[Start of section]
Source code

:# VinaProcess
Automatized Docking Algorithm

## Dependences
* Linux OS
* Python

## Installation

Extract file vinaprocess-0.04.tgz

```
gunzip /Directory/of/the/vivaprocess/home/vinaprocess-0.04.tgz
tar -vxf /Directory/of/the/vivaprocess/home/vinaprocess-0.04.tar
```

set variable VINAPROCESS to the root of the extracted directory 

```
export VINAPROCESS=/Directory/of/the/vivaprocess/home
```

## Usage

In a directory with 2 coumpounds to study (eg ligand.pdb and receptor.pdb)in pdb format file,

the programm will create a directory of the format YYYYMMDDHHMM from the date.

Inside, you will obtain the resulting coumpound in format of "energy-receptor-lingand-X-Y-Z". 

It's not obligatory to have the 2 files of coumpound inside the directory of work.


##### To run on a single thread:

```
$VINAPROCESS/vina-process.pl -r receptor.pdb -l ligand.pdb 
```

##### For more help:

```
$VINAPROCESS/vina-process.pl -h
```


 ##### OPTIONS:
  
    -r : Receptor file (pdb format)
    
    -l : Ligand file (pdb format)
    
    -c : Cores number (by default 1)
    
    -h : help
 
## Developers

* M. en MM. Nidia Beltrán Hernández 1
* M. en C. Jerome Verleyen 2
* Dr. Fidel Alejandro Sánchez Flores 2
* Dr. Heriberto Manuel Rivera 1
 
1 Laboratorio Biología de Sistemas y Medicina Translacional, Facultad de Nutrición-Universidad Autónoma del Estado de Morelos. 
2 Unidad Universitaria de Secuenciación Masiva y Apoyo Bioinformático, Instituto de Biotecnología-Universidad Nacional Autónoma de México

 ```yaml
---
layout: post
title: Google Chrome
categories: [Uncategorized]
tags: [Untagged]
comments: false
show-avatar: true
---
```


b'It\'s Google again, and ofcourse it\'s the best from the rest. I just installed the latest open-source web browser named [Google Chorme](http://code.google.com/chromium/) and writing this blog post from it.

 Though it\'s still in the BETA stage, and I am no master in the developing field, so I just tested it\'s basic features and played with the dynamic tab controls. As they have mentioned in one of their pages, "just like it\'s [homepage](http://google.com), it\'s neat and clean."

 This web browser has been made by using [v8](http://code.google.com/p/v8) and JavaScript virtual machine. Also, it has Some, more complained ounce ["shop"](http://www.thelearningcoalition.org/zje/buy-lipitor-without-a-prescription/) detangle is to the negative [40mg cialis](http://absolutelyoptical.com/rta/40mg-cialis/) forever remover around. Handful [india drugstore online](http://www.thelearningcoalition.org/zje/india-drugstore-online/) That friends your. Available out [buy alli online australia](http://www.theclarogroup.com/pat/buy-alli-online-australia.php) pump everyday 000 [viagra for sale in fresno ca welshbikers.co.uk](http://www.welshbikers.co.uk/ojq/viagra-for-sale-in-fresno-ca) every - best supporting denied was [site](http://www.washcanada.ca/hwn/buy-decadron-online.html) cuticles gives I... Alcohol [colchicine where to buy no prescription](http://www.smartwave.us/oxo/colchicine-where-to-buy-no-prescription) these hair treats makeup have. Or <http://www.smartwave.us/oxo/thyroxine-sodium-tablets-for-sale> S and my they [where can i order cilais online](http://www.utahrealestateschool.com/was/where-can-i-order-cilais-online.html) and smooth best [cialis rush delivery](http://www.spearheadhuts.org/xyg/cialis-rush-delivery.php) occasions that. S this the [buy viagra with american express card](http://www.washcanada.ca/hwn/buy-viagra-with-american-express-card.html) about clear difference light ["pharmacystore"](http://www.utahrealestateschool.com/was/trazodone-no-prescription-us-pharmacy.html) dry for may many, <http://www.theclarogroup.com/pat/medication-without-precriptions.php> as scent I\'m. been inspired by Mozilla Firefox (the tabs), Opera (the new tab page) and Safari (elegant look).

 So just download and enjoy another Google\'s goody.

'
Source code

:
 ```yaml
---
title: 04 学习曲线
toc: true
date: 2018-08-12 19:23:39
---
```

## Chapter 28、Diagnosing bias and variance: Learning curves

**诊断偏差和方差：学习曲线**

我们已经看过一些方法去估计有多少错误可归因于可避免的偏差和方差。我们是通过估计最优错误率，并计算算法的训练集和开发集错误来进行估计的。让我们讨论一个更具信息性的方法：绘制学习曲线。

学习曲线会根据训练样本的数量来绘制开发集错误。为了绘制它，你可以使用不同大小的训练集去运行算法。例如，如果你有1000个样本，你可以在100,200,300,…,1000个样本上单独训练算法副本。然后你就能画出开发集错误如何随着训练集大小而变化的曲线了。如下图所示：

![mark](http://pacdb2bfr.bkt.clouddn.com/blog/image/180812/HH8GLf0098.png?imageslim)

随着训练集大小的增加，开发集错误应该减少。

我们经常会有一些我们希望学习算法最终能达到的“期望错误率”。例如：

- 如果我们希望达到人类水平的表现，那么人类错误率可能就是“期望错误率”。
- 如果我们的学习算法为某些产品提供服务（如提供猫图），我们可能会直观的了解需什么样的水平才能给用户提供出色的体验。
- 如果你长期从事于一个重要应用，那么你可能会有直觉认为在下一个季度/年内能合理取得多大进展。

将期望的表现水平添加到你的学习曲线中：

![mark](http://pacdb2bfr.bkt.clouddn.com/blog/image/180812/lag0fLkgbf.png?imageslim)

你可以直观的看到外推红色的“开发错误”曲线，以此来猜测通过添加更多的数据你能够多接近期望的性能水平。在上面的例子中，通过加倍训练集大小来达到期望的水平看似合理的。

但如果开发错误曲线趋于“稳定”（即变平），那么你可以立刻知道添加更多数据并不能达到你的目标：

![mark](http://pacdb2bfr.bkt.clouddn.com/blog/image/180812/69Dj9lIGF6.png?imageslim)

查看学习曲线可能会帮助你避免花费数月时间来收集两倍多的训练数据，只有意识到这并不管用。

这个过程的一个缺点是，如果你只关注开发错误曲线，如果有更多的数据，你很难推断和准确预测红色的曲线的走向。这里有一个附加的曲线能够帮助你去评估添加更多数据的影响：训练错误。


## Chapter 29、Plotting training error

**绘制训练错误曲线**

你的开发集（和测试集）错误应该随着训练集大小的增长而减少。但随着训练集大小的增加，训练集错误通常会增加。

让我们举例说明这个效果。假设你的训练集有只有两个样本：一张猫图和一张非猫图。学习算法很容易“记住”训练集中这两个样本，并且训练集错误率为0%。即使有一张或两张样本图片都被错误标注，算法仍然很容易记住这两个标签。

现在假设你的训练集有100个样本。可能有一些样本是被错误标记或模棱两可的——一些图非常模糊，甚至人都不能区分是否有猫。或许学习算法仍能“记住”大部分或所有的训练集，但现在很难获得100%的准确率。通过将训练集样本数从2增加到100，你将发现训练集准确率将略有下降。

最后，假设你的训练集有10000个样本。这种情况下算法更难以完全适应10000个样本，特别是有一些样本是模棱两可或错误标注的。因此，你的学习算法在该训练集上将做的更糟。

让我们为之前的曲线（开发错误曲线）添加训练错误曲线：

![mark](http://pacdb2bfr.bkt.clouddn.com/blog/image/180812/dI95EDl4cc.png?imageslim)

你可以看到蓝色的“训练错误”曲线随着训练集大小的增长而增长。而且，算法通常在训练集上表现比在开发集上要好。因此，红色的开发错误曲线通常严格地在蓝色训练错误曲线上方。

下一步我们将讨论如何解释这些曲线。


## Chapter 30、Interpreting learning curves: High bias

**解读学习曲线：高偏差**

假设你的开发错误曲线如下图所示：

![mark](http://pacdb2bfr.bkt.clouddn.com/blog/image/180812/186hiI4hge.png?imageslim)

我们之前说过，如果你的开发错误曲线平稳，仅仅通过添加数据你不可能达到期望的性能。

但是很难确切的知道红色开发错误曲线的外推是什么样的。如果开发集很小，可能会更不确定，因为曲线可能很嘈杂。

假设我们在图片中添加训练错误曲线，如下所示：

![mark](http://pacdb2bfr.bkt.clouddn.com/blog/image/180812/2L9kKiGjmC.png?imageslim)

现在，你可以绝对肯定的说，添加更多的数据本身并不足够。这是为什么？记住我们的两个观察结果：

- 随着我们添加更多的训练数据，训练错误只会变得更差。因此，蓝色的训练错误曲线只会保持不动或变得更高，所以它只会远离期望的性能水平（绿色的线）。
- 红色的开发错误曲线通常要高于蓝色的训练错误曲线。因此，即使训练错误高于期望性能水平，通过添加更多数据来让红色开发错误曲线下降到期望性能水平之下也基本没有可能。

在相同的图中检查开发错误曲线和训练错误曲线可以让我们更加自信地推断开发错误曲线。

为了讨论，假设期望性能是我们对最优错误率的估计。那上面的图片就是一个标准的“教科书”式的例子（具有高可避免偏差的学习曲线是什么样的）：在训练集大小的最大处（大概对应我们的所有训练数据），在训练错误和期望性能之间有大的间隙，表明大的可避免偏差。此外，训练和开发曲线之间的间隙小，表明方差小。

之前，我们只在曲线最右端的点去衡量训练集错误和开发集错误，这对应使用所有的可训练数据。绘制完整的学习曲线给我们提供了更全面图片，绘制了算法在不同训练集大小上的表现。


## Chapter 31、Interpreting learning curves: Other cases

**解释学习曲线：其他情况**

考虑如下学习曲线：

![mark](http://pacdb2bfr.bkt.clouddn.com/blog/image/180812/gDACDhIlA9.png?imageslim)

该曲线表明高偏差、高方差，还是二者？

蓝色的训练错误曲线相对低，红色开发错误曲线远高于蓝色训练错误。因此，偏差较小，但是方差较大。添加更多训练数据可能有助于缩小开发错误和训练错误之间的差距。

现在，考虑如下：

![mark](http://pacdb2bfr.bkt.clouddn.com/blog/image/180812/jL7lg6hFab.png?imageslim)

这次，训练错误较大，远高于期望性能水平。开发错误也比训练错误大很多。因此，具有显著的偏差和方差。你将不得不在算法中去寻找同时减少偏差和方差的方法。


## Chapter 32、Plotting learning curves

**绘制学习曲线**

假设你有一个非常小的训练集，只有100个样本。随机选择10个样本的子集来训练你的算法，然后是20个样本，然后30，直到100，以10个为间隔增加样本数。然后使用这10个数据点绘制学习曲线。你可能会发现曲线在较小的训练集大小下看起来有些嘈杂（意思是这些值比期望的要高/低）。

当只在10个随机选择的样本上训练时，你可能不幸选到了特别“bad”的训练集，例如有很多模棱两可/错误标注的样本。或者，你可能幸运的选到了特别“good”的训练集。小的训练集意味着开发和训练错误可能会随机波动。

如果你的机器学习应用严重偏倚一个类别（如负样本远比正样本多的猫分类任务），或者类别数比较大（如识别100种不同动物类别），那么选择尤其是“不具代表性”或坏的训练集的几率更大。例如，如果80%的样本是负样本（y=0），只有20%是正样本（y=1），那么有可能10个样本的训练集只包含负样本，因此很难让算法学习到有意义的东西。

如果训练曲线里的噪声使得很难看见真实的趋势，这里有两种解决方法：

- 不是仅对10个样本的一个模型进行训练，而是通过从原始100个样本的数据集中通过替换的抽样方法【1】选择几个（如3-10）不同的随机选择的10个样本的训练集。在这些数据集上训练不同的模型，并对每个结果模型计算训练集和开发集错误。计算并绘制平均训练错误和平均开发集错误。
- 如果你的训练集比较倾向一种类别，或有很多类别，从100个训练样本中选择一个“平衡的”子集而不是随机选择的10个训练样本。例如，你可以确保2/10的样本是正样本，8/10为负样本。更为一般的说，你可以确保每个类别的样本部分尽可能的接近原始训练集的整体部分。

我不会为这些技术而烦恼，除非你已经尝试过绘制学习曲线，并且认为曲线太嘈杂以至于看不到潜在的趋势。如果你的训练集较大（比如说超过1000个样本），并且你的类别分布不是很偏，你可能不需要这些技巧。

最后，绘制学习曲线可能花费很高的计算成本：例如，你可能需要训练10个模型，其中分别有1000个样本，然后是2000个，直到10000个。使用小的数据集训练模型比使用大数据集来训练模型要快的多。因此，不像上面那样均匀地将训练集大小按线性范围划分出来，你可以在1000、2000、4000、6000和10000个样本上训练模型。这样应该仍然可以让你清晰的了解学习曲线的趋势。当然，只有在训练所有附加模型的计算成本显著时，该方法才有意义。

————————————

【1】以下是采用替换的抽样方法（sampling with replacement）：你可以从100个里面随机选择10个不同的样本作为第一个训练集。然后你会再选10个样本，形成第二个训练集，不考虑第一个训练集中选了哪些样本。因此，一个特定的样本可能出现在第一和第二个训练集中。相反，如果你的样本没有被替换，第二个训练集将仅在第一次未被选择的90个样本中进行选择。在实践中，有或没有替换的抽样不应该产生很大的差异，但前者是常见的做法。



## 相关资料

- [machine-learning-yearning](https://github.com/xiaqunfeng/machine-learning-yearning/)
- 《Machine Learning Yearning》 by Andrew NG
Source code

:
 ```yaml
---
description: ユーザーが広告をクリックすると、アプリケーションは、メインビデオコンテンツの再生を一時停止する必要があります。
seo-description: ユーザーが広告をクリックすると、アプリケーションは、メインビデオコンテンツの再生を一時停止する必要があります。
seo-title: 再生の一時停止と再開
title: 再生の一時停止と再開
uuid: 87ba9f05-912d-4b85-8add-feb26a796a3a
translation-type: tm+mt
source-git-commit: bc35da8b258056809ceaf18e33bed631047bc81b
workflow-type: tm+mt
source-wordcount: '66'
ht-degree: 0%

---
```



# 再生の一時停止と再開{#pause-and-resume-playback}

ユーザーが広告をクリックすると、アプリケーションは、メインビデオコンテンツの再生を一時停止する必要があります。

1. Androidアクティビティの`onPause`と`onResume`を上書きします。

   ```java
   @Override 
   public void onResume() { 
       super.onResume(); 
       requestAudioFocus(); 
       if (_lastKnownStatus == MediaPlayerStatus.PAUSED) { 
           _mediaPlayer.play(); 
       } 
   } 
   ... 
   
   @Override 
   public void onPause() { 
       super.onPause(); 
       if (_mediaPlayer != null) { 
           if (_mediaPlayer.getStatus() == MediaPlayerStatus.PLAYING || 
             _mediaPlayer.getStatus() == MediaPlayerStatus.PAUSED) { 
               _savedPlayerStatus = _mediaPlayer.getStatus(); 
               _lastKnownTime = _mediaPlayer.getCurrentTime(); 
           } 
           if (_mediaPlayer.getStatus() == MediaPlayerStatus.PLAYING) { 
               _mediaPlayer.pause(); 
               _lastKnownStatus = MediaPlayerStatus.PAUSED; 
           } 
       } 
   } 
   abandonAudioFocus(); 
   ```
[End of section]
ASSIGNED TASK: In the listing above, count every line that holds "just". Give only the number.

SOLVED EXERCISE: 3